Trabzonspor’un iki kez öne geçtiği ancak 2-2 beraberlikle sonuçlanan Fenerbahçe maçından sonra yaptığım değerlendirmede ,Ersun Yanal gibi üst düzey takımlarda görev yapıp şampiyonluk yaşamış, A Milli Takım’ın sorumluluğunu üstlenmiş, dahası bu işe gerçekten gönül vermiş, yenilikçi bir teknik adamın yaptığı ve yapmadığı değişiklikler nedeniyle galibiyetin kaçtığını belirtmiş, ”Ersun Yanal’ı anlamakta zorluk çekiyorum” başlıklı bir yazı yazmıştım.
Yine iki kez öne geçilen ve yine 2-2 sonuçlanan Başakşehir maçından sonra da bu düşüncem daha da pekişti.
Sahi sayın Hocam; siz ne yapmak istiyorsunuz?
***
Başakşehir gibi çok etkili orta sahası ve forveti buluna bir takıma karşısına üstelik de deplasmanda Oktay- Mustafa stoper ikilisiyle çıkmak de ne demek oluyor.
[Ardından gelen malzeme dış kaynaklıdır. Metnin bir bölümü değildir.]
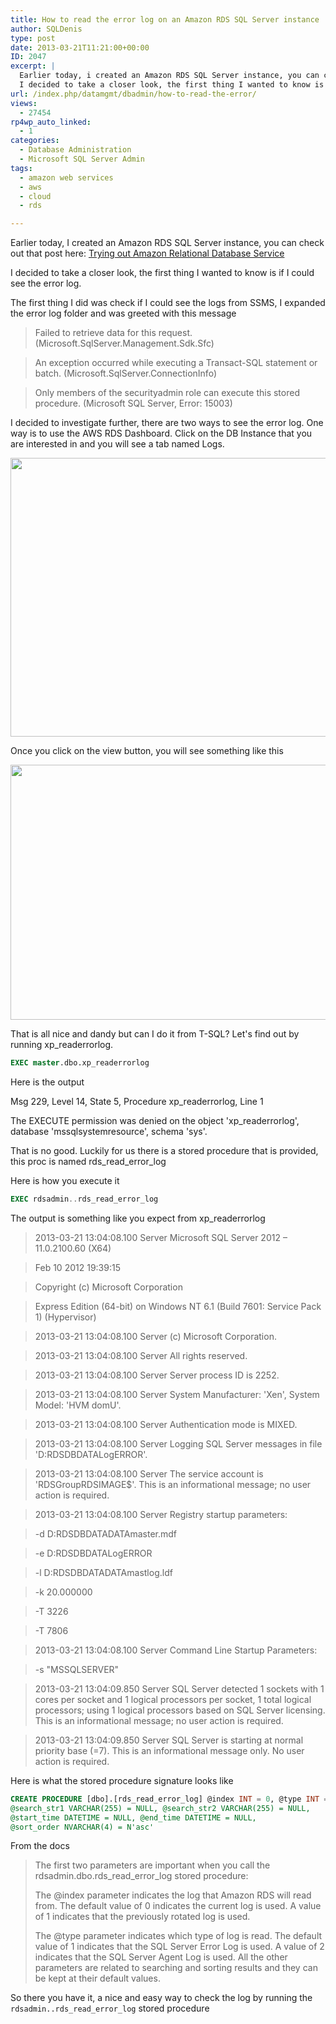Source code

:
 ```yaml
---
title: How to read the error log on an Amazon RDS SQL Server instance
author: SQLDenis
type: post
date: 2013-03-21T11:21:00+00:00
ID: 2047
excerpt: |
  Earlier today, i created an Amazon RDS SQL Server instance, you can check out that post here: Trying out Amazon Relational Database Service
  I decided to take a closer look, the first thing I wanted to know is if I could see the error log. There are two&hellip;
url: /index.php/datamgmt/dbadmin/how-to-read-the-error/
views:
  - 27454
rp4wp_auto_linked:
  - 1
categories:
  - Database Administration
  - Microsoft SQL Server Admin
tags:
  - amazon web services
  - aws
  - cloud
  - rds

---
```

Earlier today, I created an Amazon RDS SQL Server instance, you can check out that post here: [Trying out Amazon Relational Database Service][1]
  
I decided to take a closer look, the first thing I wanted to know is if I could see the error log. 

The first thing I did was check if I could see the logs from SSMS, I expanded the error log folder and was greeted with this message

> Failed to retrieve data for this request. (Microsoft.SqlServer.Management.Sdk.Sfc)
  
> An exception occurred while executing a Transact-SQL statement or batch. (Microsoft.SqlServer.ConnectionInfo)
  
> Only members of the securityadmin role can execute this stored procedure. (Microsoft SQL Server, Error: 15003)

I decided to investigate further, there are two ways to see the error log. One way is to use the AWS RDS Dashboard. Click on the DB Instance that you are interested in and you will see a tab named Logs.

<div class="image_block">
  <a href="/wp-content/uploads/blogs/DataMgmt/Denis/AWS/AwsErrorLog1.PNG?mtime=1363863573"><img alt="" src="/wp-content/uploads/blogs/DataMgmt/Denis/AWS/AwsErrorLog1.PNG?mtime=1363863573" width="752" height="446" /></a>
</div>

Once you click on the view button, you will see something like this

<div class="image_block">
  <a href="/wp-content/uploads/blogs/DataMgmt/Denis/AWS/AwsErrorLog2.PNG?mtime=1363863585"><img alt="" src="/wp-content/uploads/blogs/DataMgmt/Denis/AWS/AwsErrorLog2.PNG?mtime=1363863585" width="628" height="408" /></a>
</div>

That is all nice and dandy but can I do it from T-SQL? Let's find out by running xp_readerrorlog.

```sql
EXEC master.dbo.xp_readerrorlog
```

Here is the output
  
Msg 229, Level 14, State 5, Procedure xp_readerrorlog, Line 1
  
The EXECUTE permission was denied on the object 'xp_readerrorlog', database 'mssqlsystemresource', schema 'sys'.

That is no good. Luckily for us there is a stored procedure that is provided, this proc is named rds\_read\_error_log 

Here is how you execute it

```sql
EXEC rdsadmin..rds_read_error_log 
```

The output is something like you expect from xp_readerrorlog

> 2013-03-21 13:04:08.100 Server Microsoft SQL Server 2012 – 11.0.2100.60 (X64)
	  
> Feb 10 2012 19:39:15
	  
> Copyright (c) Microsoft Corporation
	  
> Express Edition (64-bit) on Windows NT 6.1 <x64> (Build 7601: Service Pack 1) (Hypervisor)
  
> 
  
> 2013-03-21 13:04:08.100 Server (c) Microsoft Corporation.
  
> 2013-03-21 13:04:08.100 Server All rights reserved.
  
> 2013-03-21 13:04:08.100 Server Server process ID is 2252.
  
> 2013-03-21 13:04:08.100 Server System Manufacturer: 'Xen', System Model: 'HVM domU'.
  
> 2013-03-21 13:04:08.100 Server Authentication mode is MIXED.
  
> 2013-03-21 13:04:08.100 Server Logging SQL Server messages in file 'D:RDSDBDATALogERROR'.
  
> 2013-03-21 13:04:08.100 Server The service account is 'RDSGroupRDSIMAGE$'. This is an informational message; no user action is required.
  
> 2013-03-21 13:04:08.100 Server Registry startup parameters:
	   
> -d D:RDSDBDATADATAmaster.mdf
	   
> -e D:RDSDBDATALogERROR
	   
> -l D:RDSDBDATADATAmastlog.ldf
	   
> -k 20.000000
	   
> -T 3226
	   
> -T 7806
  
> 2013-03-21 13:04:08.100 Server Command Line Startup Parameters:
	   
> -s "MSSQLSERVER"
  
> 2013-03-21 13:04:09.850 Server SQL Server detected 1 sockets with 1 cores per socket and 1 logical processors per socket, 1 total logical processors; using 1 logical processors based on SQL Server licensing. This is an informational message; no user action is required.
  
> 2013-03-21 13:04:09.850 Server SQL Server is starting at normal priority base (=7). This is an informational message only. No user action is required.  
> </x64>

Here is what the stored procedure signature looks like
  


```sql
CREATE PROCEDURE [dbo].[rds_read_error_log] @index INT = 0, @type INT = 1,
@search_str1 VARCHAR(255) = NULL, @search_str2 VARCHAR(255) = NULL,
@start_time DATETIME = NULL, @end_time DATETIME = NULL,
@sort_order NVARCHAR(4) = N'asc'  
```

From the docs

> The first two parameters are important when you call the rdsadmin.dbo.rds\_read\_error_log stored procedure:
> 
> The @index parameter indicates the log that Amazon RDS will read from. The default value of 0 indicates the current log is used. A value of 1 indicates that the previously rotated log is used.
> 
> The @type parameter indicates which type of log is read. The default value of 1 indicates that the SQL Server Error Log is used. A value of 2 indicates that the SQL Server Agent Log is used. All the other parameters are related to searching and sorting results and they can be kept at their default values. 

So there you have it, a nice and easy way to check the log by running the `rdsadmin..rds_read_error_log` stored procedure

 [1]: /index.php/DataMgmt/DBProgramming/trying-out-amazon-relational-database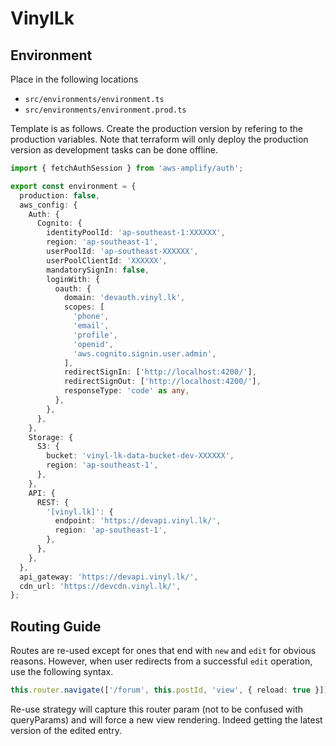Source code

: # VinylLk

## Environment

Place in the following locations

* `src/environments/environment.ts`
* `src/environments/environment.prod.ts`

Template is as follows. Create the production version by refering to the production variables. Note that terraform will only deploy the production version as development tasks can be done offline.

```typescript
import { fetchAuthSession } from 'aws-amplify/auth';

export const environment = {
  production: false,
  aws_config: {
    Auth: {
      Cognito: {
        identityPoolId: 'ap-southeast-1:XXXXXX',
        region: 'ap-southeast-1',
        userPoolId: 'ap-southeast-XXXXXX',
        userPoolClientId: 'XXXXXX',
        mandatorySignIn: false,
        loginWith: {
          oauth: {
            domain: 'devauth.vinyl.lk',
            scopes: [
              'phone',
              'email',
              'profile',
              'openid',
              'aws.cognito.signin.user.admin',
            ],
            redirectSignIn: ['http://localhost:4200/'],
            redirectSignOut: ['http://localhost:4200/'],
            responseType: 'code' as any,
          },
        },
      },
    },
    Storage: {
      S3: {
        bucket: 'vinyl-lk-data-bucket-dev-XXXXXX',
        region: 'ap-southeast-1',
      },
    },
    API: {
      REST: {
        '[vinyl.lk]': {
          endpoint: 'https://devapi.vinyl.lk/',
          region: 'ap-southeast-1',
        },
      },
    },
  },
  api_gateway: 'https://devapi.vinyl.lk/',
  cdn_url: 'https://devcdn.vinyl.lk/',
};
```

## Routing Guide

Routes are re-used except for ones that end with `new` and `edit` for obvious reasons. However, when user redirects from a successful `edit` operation, use the following syntax.

```typescript
this.router.navigate(['/forum', this.postId, 'view', { reload: true }]);
```

Re-use strategy will capture this router param (not to be confused with queryParams) and will force a new view rendering. Indeed getting the latest version of the edited entry.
Mustafa Akbaş çabuk ama, geç düşünen bir oyuncu. Üstelik Gençlerbirliği maçında taraftardan gördüğü tepki yüzünden tedirgin.
Okay’ın önde gelen özelliği gençliği ve kuvvetiyle ortaya koyduğu iyi niyetli mücadelesi. Pek çok eksiği var da en baştaki şu: Pozisyon ve oyun bilgisi zayıf. İşte bu yüzden Mevlüt Erinç’in arkası kaleye dönükken attığı beraberlik golünde rakibi engelleyemedi. Normal bir stoper olsa Mevlüt o topa vurabilir miydi?
***
Hadi stoperleri geçtik, son 15 dakikaya geldik.. İster Burak Yılmaz’ın olağanüstü golcülüğü deyin.
İster Avrupa yorgunu ve üzgünü Başakşehir’in rotasyonlu kadrosunun etkisizliği deyin..
Ya da Trabzonspor’un o dakikaya kadar iyi şeyler yaptığından deyin..
Yani ne derseniz deyin, bu takım son 15 dakikaya 2-1 önde girdi mi?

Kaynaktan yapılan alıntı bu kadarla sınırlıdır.